Views expressed in opinion columns are the author's own.

When individuals make decisions, they often look at what option gives them the best payoff. Policymakers also look at the direct impacts of policies and the intended beneficiaries. However, that often means neglecting the unforeseen consequences of such policies.

There is a famous mathematical construct called "chaos theory," which tries to explain complex, often seemingly random patterns in the world. Part of the theory says that a small initial action could have larger consequences later. This is best known as the butterfly effect, referencing the possibility of a butterfly flapping its wing on one side of the earth causing a hurricane on the other.

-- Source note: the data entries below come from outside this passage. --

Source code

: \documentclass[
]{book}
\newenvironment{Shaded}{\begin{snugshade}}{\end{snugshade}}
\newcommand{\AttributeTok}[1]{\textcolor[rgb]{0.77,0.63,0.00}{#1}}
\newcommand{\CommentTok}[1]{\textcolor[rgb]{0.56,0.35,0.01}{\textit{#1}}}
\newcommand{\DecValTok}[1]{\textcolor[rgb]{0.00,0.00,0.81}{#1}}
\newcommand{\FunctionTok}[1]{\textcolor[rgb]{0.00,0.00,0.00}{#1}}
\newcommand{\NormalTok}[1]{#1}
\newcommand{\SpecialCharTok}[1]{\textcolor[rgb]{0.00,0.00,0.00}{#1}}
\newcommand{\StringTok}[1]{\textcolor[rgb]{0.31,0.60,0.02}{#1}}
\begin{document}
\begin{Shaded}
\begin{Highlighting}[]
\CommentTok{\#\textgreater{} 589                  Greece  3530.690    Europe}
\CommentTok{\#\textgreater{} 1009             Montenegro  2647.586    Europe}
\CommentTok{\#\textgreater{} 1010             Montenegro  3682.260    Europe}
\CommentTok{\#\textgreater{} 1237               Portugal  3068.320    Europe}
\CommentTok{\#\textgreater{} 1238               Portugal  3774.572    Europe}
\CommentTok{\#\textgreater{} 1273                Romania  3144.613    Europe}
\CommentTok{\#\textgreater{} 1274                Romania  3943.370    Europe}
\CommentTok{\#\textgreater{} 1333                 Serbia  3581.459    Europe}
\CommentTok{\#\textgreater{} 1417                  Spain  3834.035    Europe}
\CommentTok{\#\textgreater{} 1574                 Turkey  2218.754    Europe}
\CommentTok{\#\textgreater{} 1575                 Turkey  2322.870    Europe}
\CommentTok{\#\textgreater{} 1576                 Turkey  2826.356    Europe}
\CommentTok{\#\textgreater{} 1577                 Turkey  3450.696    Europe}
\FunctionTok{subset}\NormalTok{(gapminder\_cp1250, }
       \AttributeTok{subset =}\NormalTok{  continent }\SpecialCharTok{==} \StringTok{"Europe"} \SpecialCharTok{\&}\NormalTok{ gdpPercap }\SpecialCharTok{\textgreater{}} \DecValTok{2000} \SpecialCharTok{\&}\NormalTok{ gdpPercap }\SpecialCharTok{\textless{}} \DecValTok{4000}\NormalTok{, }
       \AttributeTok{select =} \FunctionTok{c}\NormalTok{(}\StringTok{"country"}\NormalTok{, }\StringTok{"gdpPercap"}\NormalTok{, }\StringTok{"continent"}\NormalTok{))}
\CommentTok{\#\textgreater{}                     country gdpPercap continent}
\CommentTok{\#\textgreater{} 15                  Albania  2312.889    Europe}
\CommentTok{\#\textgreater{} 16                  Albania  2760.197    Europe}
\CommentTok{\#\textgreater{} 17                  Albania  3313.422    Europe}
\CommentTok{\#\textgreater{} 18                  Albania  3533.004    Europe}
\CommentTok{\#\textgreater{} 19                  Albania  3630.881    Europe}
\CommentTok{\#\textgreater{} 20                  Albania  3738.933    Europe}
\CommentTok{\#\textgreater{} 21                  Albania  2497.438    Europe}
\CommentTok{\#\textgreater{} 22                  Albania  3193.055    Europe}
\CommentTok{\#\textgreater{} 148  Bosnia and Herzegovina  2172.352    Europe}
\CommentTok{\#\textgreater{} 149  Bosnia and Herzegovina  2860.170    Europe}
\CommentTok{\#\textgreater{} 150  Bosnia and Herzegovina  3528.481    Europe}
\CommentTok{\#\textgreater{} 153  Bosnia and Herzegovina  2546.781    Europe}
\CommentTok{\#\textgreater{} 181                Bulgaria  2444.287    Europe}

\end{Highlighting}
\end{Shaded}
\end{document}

Looking at decisions through this lens and actively studying long-term impacts can help us anticipate both the obvious and otherwise unforeseen consequences of policies. While it may seem counterintuitive that chaos theory would help us make better decisions and build comprehensive policies, it's not difficult to find real-life examples of how understanding the theory can help us solve big problems.

One prime example is climate change, which has many obvious consequences: natural disasters and floods, extreme weather and drought. But most people would not realize how climate change exacerbates conflicts around the world. Some experts have predicted an increase in violent conflict around the world because of climate change. Whether it's a longer drought, lower crop productivity or a natural disaster devastating the local economy, climate change can have a serious impact on the onset and severity of a conflict.

It would be an oversimplification to think climate change is the only cause, or even a primary cause of conflict — as some might claim to be the case in Syria. Yet many political and economic issues intersect with climate change. For example, if there is a drought in one area, the natives will move to a non-stricken area, causing an influx of migrants of a different ethnic background than their new home.

Without advanced planning, such a dynamic would be ripe for conflict. Even U.S. Agency for International Development has contingency plans for how climate change can disrupt peacebuilding efforts. This a good example of how analyzing the problem through a lens of chaos theory can help us see the whole issue and all of its effects.

We can also use chaos theory to explore policy solutions to climate change. There are the obvious options, such as divestment and subsidies. The University of Maryland has already divested from fossil fuels, and the state of Maryland banned the practice of fracking. These policy solutions are the obvious ones, but once again, it is important to be aware of chaos theory in determining their effect.

Policies aimed at tackling climate change could dramatically increase the price of energy and further the movement of business and industry to developing countries. Furthermore, applying strict climate standards to the entire world will disadvantage growing economies that rely on cheap energy, helping perpetuate global inequality.

These are just a few of the consequences of such policies. After actively studying those unintended consequences, we can alter the policies as needed. We can moderate them and create more sensical guidelines like taxes on gas and oil to fund clean energy subsidies.

This practice can be used on the national scale and on the individual scale. But the next time we make a decision, let's think about all the different impacts of that decision. In this way, we can make more sensitive and thoughtful policies rather than rash and easy ones with poor consequences for others.